The verdict: Chrome is the fastest HTML browser I have ever used. It renders web pages almost instantly. Moreover, launching the browser takes no time at all, unlike non-IE browsers FireFox and Safari, both of which seem to take a little while to get going when you kick them into gear.
Chrome’s interface is also the least cluttered, with a super-minimal set of controls. Apart from the tabs at the top of the window (similar to IE 7 or Firefox) the default display show only the back and forward navigation buttons, reload, address bar (which doubles as a search field for your preferred search engine) plus two other buttons: page options and customize (which lets you control a very simple set of parameters for the browser like proxy settings).

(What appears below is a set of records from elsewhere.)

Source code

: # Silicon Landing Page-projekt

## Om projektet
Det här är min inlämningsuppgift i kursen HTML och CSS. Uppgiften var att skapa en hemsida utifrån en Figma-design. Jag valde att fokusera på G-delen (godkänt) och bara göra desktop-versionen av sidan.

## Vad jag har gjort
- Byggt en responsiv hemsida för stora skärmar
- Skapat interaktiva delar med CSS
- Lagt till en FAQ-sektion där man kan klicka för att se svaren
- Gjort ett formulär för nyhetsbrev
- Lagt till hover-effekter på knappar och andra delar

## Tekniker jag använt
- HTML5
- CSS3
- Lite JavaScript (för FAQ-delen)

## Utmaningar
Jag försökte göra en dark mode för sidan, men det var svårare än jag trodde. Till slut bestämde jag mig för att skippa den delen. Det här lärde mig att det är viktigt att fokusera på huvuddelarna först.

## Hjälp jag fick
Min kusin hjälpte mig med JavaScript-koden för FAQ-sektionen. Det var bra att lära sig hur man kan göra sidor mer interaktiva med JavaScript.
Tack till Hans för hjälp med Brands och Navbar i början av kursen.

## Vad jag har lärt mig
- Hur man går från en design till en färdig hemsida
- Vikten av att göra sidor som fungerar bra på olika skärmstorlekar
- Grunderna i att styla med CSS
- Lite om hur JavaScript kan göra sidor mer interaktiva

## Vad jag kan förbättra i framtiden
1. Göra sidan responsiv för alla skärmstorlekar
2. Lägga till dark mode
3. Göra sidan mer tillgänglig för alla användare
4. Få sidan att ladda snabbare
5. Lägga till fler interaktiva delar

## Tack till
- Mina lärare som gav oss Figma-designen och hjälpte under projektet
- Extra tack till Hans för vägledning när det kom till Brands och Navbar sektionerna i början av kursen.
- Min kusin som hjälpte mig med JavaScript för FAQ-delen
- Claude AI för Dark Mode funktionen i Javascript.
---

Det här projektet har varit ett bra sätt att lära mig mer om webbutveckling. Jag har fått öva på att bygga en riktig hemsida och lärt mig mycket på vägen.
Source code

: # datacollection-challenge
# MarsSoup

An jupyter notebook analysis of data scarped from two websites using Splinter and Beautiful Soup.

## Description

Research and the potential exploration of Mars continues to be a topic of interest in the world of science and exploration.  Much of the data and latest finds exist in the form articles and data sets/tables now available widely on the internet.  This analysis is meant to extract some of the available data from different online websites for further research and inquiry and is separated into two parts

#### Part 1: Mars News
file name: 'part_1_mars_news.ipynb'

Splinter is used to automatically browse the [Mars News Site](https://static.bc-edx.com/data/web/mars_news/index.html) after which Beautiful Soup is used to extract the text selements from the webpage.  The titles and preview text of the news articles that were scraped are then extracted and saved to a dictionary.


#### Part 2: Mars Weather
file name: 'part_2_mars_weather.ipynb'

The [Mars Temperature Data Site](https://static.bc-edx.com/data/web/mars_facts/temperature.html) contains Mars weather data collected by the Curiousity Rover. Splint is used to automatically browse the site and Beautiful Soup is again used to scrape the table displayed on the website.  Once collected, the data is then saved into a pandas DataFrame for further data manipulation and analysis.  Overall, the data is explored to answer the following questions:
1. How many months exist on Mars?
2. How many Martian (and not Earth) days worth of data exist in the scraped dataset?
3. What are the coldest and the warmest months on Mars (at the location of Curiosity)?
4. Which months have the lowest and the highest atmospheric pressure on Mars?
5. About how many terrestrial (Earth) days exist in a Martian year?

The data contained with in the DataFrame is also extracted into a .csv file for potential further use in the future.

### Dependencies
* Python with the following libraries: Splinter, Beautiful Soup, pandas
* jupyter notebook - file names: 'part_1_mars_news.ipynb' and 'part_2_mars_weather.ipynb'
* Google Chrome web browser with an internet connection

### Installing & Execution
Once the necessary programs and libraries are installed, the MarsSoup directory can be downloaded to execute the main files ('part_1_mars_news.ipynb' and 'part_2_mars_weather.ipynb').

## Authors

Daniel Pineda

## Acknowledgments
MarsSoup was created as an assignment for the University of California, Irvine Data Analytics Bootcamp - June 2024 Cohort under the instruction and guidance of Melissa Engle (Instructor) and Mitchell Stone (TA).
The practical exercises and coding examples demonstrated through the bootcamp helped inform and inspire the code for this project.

Another feature of note is something Google calls Application Shortcuts. This feature lets you save your favourite web application like Hotmail as a shortcut on your desktop, start menu or quicklaunch icon. When you click on that shortcut, the application opens in a dedicated window, without any of the usual browser interface surrounding it. The result is more screen real estate to get your work done, and a separate window instead of a tab. I suppose Google figures that one instance of a browser is great for surfing multiple sites simultaneously through tabs, but that switching between a surfing experience and a website that offers application-like qualities has benefits. It’s probably also a good indication of what Google plans to do later with Chrome.
Lastly, I was delighted to note that Google has embedded spell check in Chrome, which means that the error-handling you’ve come to expect while using Word or Outlook (that little red squiggly underline to show you’ve mis-spelled) is now available to you in any web-based text entry situation – perfect for people who decide to use the Application Shortcuts feature (or for anyone who just hates spelling mistakes!)
So will I be dumping IE for Chrome? No, not yet anyway. Though I love Chrome’s speed, lack of support for ActiveX is still a deal-breaker for me. But you can bet I’ll be watching for some of Chrome’s influence to rub off on IE 8!